Significant progress has been made on the commercialisation of the Ugandan resources with key elements of early basin-wide development activity agreed with the Government of Uganda. Detailed engineering studies have been advanced for the first phases of the development plan and, combined with the ongoing appraisal activities and execution of extended well tests in 2010, will underpin the development concepts that are currently being discussed with the Government.
Rest of africa
Production performance from all African assets is in line with expectations with production from Equatorial Guinea in particular currently exceeding expectations.
In Tanzania, preparations are underway for the drilling of the Tullow operated onshore Likonde-1 exploration well in the Lindi block which is scheduled to commence drilling at the beginning of 2010.
rest of the world
Gas production performance in the UK over the period has been stable and benefited from the successful Boulton B4 well, which started production in July, and a series of Boulton well interventions.
Tullow's South Asian business continues to perform in line with expectations.

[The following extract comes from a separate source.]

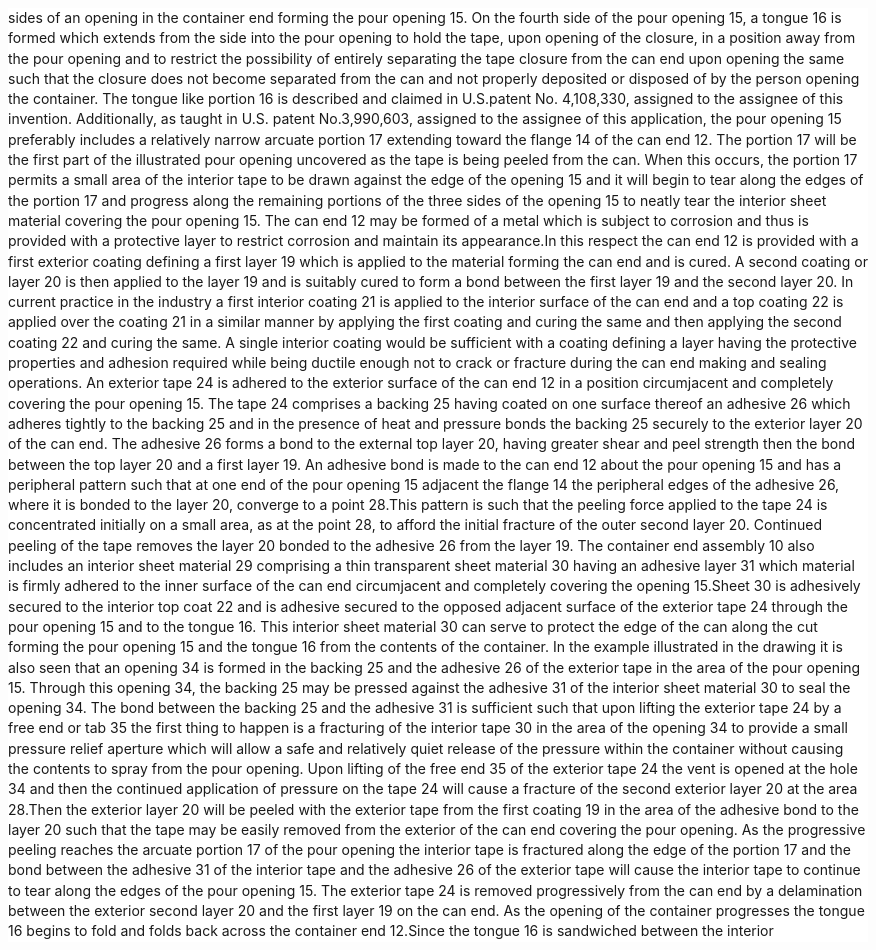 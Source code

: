 sides of an opening in the container end forming the pour opening 15. On the fourth side of the pour opening 15, a tongue 16 is formed which extends from the side into the pour opening to hold the tape, upon opening of the closure, in a position away from the pour opening and to restrict the possibility of entirely separating the tape closure from the can end upon opening the same such that the closure does not become separated from the can and not properly deposited or disposed of by the person opening the container. The tongue like portion 16 is described and claimed in U.S.patent No. 4,108,330, assigned to the assignee of this invention. Additionally, as taught in U.S. patent No.3,990,603, assigned to the assignee of this application, the pour opening 15 preferably includes a relatively narrow arcuate portion 17 extending toward the flange 14 of the can end 12. The portion 17 will be the first part of the illustrated pour opening uncovered as the tape is being peeled from the can. When this occurs, the portion 17 permits a small area of the interior tape to be drawn against the edge of the opening 15 and it will begin to tear along the edges of the portion 17 and progress along the remaining portions of the three sides of the opening 15 to neatly tear the interior sheet material covering the pour opening 15. The can end 12 may be formed of a metal which is subject to corrosion and thus is provided with a protective layer to restrict corrosion and maintain its appearance.In this respect the can end 12 is provided with a first exterior coating defining a first layer 19 which is applied to the material forming the can end and is cured. A second coating or layer 20 is then applied to the layer 19 and is suitably cured to form a bond between the first layer 19 and the second layer 20. In current practice in the industry a first interior coating 21 is applied to the interior surface of the can end and a top coating 22 is applied over the coating 21 in a similar manner by applying the first coating and curing the same and then applying the second coating 22 and curing the same. A single interior coating would be sufficient with a coating defining a layer having the protective properties and adhesion required while being ductile enough not to crack or fracture during the can end making and sealing operations. An exterior tape 24 is adhered to the exterior surface of the can end 12 in a position circumjacent and completely covering the pour opening 15. The tape 24 comprises a backing 25 having coated on one surface thereof an adhesive 26 which adheres tightly to the backing 25 and in the presence of heat and pressure bonds the backing 25 securely to the exterior layer 20 of the can end. The adhesive 26 forms a bond to the external top layer 20, having greater shear and peel strength then the bond between the top layer 20 and a first layer 19. An adhesive bond is made to the can end 12 about the pour opening 15 and has a peripheral pattern such that at one end of the pour opening 15 adjacent the flange 14 the peripheral edges of the adhesive 26, where it is bonded to the layer 20, converge to a point 28.This pattern is such that the peeling force applied to the tape 24 is concentrated initially on a small area, as at the point 28, to afford the initial fracture of the outer second layer 20. Continued peeling of the tape removes the layer 20 bonded to the adhesive 26 from the layer 19. The container end assembly 10 also includes an interior sheet material 29 comprising a thin transparent sheet material 30 having an adhesive layer 31 which material is firmly adhered to the inner surface of the can end circumjacent and completely covering the opening 15.Sheet 30 is adhesively secured to the interior top coat 22 and is adhesive secured to the opposed adjacent surface of the exterior tape 24 through the pour opening 15 and to the tongue 16. This interior sheet material 30 can serve to protect the edge of the can along the cut forming the pour opening 15 and the tongue 16 from the contents of the container. In the example illustrated in the drawing it is also seen that an opening 34 is formed in the backing 25 and the adhesive 26 of the exterior tape in the area of the pour opening 15. Through this opening 34, the backing 25 may be pressed against the adhesive 31 of the interior sheet material 30 to seal the opening 34. The bond between the backing 25 and the adhesive 31 is sufficient such that upon lifting the exterior tape 24 by a free end or tab 35 the first thing to happen is a fracturing of the interior tape 30 in the area of the opening 34 to provide a small pressure relief aperture which will allow a safe and relatively quiet release of the pressure within the container without causing the contents to spray from the pour opening. Upon lifting of the free end 35 of the exterior tape 24 the vent is opened at the hole 34 and then the continued application of pressure on the tape 24 will cause a fracture of the second exterior layer 20 at the area 28.Then the exterior layer 20 will be peeled with the exterior tape from the first coating 19 in the area of the adhesive bond to the layer 20 such that the tape may be easily removed from the exterior of the can end covering the pour opening. As the progressive peeling reaches the arcuate portion 17 of the pour opening the interior tape is fractured along the edge of the portion 17 and the bond between the adhesive 31 of the interior tape and the adhesive 26 of the exterior tape will cause the interior tape to continue to tear along the edges of the pour opening 15. The exterior tape 24 is removed progressively from the can end by a delamination between the exterior second layer 20 and the first layer 19 on the can end. As the opening of the container progresses the tongue 16 begins to fold and folds back across the container end 12.Since the tongue 16 is sandwiched between the interior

Production from the Bangora field in Bangladesh has increased to 120 mmscfd following the successful workover and tie-back of the Bangora-3 well. In September formal notification was received from Petrobangla awarding Tullow offshore Block SS-08-05. Discussions with Petrobangla to finalise the Production Sharing Contract for this licence are ongoing and it is expected that exploration work will commence in 2010.
In Pakistan, the OGDCL rig has been mobilised to the Kohat Block for drilling the Skeikhan-1 well on the Kohat East prospect later this month.

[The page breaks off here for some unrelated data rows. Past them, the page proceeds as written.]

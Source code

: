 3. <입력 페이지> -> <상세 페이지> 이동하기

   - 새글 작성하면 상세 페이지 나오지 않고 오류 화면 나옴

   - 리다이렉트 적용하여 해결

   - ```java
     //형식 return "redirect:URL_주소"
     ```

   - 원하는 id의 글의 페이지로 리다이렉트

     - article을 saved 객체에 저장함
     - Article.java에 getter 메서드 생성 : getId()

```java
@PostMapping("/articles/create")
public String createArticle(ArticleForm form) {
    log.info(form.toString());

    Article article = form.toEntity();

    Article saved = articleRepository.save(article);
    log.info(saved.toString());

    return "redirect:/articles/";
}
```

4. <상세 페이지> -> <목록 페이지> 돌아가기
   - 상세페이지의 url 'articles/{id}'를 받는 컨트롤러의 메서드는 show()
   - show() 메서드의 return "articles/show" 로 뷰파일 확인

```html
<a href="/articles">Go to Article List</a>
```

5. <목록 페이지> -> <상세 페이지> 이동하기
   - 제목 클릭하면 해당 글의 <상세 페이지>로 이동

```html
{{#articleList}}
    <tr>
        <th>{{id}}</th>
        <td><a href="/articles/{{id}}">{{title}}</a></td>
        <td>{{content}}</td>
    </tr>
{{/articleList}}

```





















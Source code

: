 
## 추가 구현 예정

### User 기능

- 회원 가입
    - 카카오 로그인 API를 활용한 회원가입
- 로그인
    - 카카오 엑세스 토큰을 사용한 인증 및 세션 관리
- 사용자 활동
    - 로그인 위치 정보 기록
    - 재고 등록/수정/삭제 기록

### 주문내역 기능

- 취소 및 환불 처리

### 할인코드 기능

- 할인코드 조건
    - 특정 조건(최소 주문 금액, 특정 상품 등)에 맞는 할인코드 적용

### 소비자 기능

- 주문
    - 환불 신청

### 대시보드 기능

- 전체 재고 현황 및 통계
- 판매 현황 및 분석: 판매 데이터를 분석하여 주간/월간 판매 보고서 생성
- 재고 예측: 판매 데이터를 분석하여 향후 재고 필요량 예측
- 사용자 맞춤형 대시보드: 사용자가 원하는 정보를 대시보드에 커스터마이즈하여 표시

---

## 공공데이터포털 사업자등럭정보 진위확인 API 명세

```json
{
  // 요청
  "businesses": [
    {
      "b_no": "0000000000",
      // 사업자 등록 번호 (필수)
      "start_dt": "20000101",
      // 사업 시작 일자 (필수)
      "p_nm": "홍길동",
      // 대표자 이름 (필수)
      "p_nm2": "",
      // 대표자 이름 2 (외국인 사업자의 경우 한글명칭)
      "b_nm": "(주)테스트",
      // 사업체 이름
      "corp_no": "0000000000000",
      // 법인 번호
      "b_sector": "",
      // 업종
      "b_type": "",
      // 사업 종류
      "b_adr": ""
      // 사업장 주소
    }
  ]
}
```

Activity in South America has focused on pursuing geological play types similar to the Jubilee field in Ghana. In French Guiana, where Tullow has identified numerous Jubilee-type leads in the Guyana Martime licence, Tullow has reached agreement to farm down a 33% interest to Shell Exploration and Production France SAS (Shell). Tullow retains a 64.5% operated interest in the block where a 3,000 square kilometre 3D seismic programme commenced in mid-September. The sale to Shell, which also includes an option to acquire a further 12% at a later date, is subject to formal approval from the relevant French authorities. It is anticipated that agreement will be reached to farm down further equity in this highly prospective block to another party before year-end.
In the Georgetown Block in Guyana, interpretation of the recently acquired 3D data set continues with the maturation of several attractive stratigraphic prospects.
In Suriname, preparations to commence drilling on the onshore Coronie block are ongoing. A 5-well exploration campaign is expected to commence before year-end.
Tullow's financial performance for the period is in line with expectations. The Group maintains production guidance at 58,000 boepd and capital expenditure for 2009 is expected to be in the region of US$750 million. Net Debt at 31 October 2009 was US$664 million.
Tullow has continued to build for the future in 2009 with outstanding exploration performance and excellent progress on major development projects in Africa. Recent successes in Sierra Leone and Ghana have enhanced the potential of our West African portfolio and the inclusion of Shell as a partner in French Guiana is a strong endorsement of our Equatorial Atlantic acreage. A number of high-impact wells will commence drilling before year-end and we expect to have a new partner in Uganda early in the New Year. The outlook for the remainder of 2009 and into 2010 is very positive.